(Collected data)

* * * *

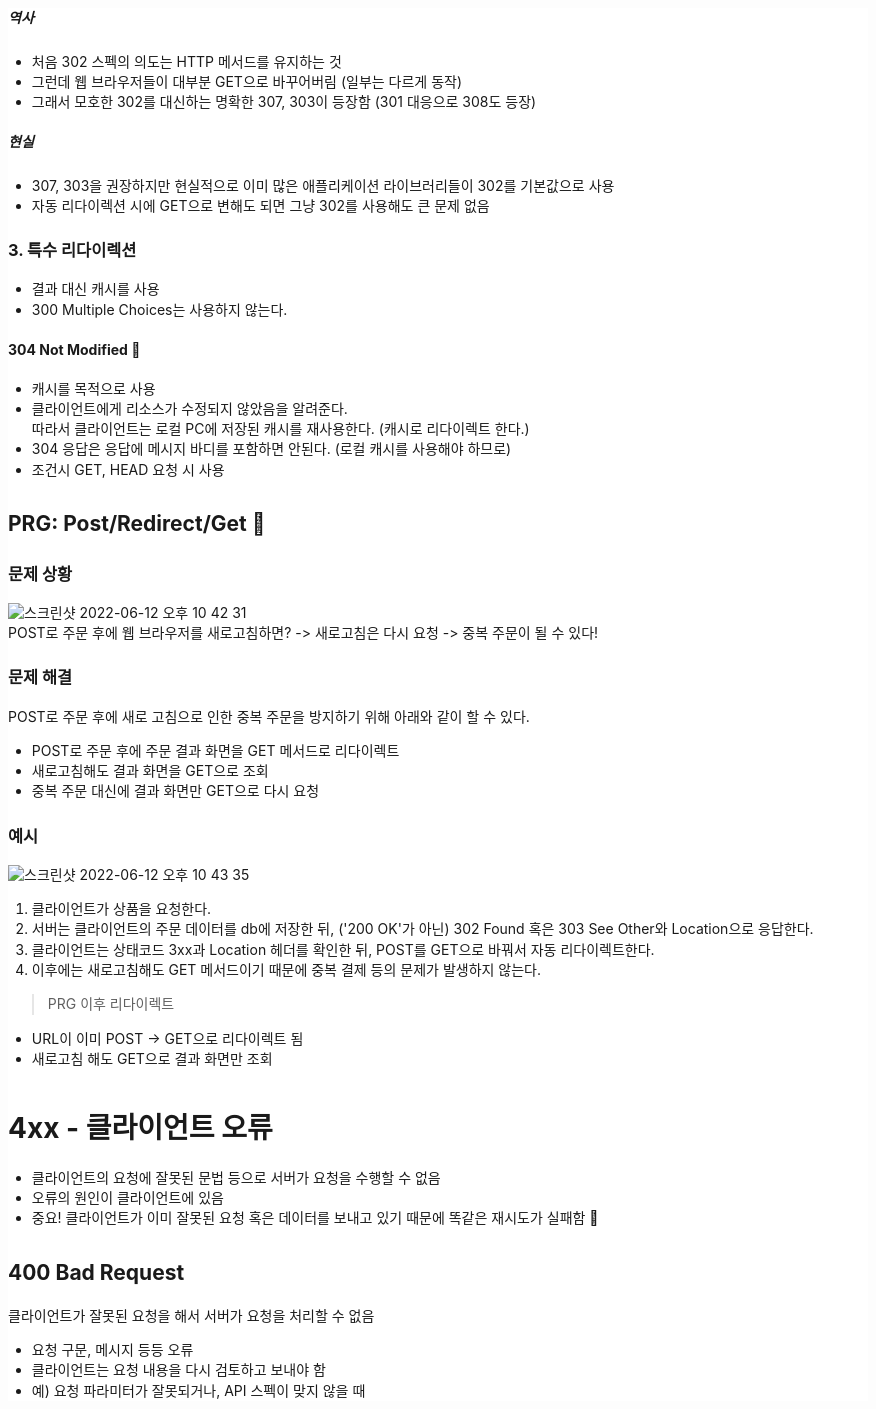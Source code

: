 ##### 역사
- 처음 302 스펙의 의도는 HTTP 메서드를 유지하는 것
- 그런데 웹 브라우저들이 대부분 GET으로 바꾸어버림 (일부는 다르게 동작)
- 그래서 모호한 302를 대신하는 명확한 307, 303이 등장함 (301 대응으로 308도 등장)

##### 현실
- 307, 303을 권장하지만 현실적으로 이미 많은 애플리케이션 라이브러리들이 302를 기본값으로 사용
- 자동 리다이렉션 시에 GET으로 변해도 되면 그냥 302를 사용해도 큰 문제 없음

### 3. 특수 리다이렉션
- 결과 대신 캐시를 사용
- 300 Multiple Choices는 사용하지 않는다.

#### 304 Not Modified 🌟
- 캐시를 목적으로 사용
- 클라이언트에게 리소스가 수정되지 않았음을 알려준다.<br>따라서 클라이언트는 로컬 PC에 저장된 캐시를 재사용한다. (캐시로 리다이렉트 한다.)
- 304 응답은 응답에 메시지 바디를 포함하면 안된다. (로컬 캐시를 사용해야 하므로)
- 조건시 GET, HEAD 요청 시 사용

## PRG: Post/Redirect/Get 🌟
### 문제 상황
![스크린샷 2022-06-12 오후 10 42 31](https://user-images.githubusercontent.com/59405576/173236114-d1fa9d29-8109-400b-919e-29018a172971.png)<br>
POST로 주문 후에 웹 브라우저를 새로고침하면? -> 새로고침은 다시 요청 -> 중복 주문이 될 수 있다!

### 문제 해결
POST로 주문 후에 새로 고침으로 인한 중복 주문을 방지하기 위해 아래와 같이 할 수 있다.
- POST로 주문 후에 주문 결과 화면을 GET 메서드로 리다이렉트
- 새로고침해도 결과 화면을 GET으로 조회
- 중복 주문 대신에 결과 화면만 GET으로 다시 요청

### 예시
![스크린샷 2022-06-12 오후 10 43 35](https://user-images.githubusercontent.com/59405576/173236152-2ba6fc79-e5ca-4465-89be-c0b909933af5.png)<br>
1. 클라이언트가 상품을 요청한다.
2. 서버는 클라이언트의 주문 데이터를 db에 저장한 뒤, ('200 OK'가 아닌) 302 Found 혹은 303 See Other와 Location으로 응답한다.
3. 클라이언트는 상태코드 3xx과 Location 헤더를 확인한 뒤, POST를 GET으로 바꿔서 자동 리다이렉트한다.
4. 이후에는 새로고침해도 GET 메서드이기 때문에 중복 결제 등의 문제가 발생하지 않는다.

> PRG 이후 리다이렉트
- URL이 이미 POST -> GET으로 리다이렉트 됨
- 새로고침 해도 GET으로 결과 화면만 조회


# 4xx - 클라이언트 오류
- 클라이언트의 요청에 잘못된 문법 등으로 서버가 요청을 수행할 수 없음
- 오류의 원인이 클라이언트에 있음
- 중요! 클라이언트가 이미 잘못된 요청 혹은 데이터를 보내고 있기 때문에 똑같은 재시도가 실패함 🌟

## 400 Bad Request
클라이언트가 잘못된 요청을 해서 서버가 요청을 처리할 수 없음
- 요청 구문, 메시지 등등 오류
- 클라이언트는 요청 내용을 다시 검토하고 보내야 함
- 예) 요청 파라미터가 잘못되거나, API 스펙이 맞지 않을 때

* * * *

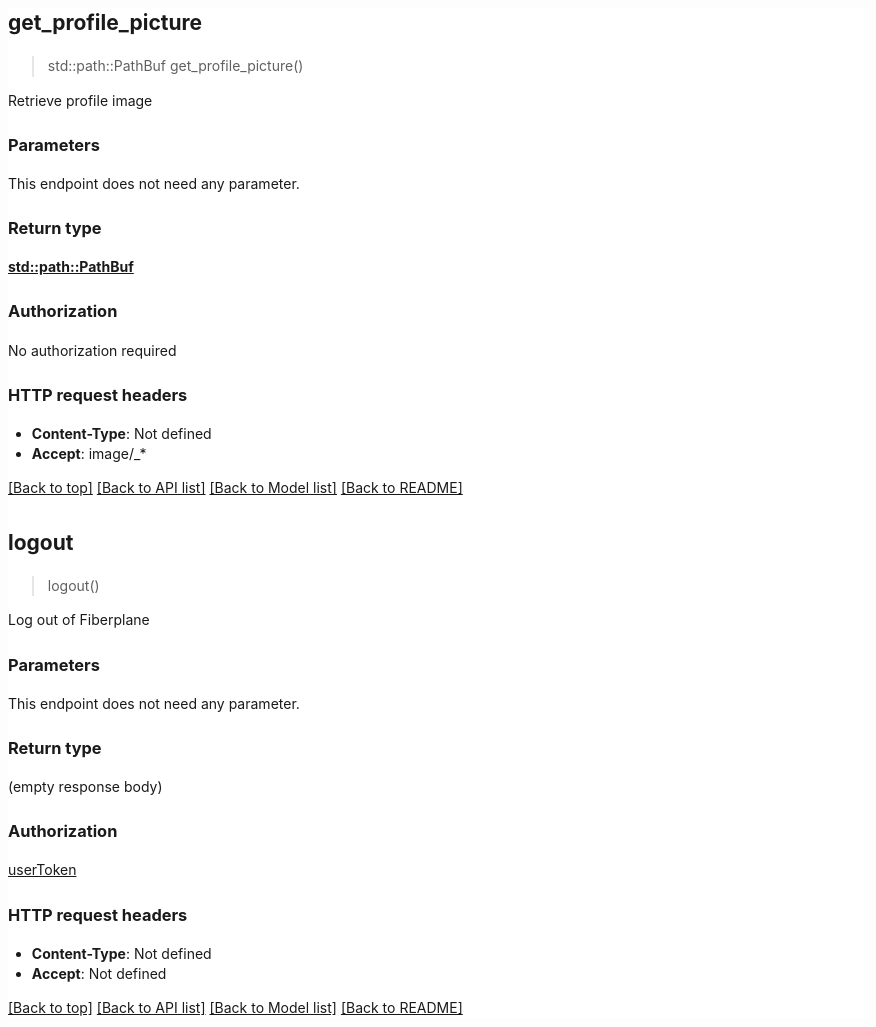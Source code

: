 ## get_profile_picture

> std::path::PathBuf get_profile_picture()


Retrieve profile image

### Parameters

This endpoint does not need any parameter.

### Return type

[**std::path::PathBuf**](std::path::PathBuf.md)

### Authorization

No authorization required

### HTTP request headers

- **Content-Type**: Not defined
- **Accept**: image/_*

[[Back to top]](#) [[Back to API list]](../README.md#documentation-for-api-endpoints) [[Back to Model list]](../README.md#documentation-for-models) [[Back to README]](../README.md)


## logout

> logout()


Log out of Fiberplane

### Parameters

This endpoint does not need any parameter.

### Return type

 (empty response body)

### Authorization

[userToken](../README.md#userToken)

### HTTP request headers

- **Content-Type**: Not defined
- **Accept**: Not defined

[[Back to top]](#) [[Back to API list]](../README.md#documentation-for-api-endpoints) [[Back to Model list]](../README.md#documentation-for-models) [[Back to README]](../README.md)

* * * *

# THE TASK
Take exactly the lines from the one containing "- 캐시를 목적으로 사용" through the one containing "- 새로고침해도 결과 화면을 GET으로 조회" in the data above, and output them with nothing added.

# WRITTEN SOLUTION
- 캐시를 목적으로 사용
- 클라이언트에게 리소스가 수정되지 않았음을 알려준다.<br>따라서 클라이언트는 로컬 PC에 저장된 캐시를 재사용한다. (캐시로 리다이렉트 한다.)
- 304 응답은 응답에 메시지 바디를 포함하면 안된다. (로컬 캐시를 사용해야 하므로)
- 조건시 GET, HEAD 요청 시 사용

## PRG: Post/Redirect/Get 🌟
### 문제 상황
![스크린샷 2022-06-12 오후 10 42 31](https://user-images.githubusercontent.com/59405576/173236114-d1fa9d29-8109-400b-919e-29018a172971.png)<br>
POST로 주문 후에 웹 브라우저를 새로고침하면? -> 새로고침은 다시 요청 -> 중복 주문이 될 수 있다!

### 문제 해결
POST로 주문 후에 새로 고침으로 인한 중복 주문을 방지하기 위해 아래와 같이 할 수 있다.
- POST로 주문 후에 주문 결과 화면을 GET 메서드로 리다이렉트
- 새로고침해도 결과 화면을 GET으로 조회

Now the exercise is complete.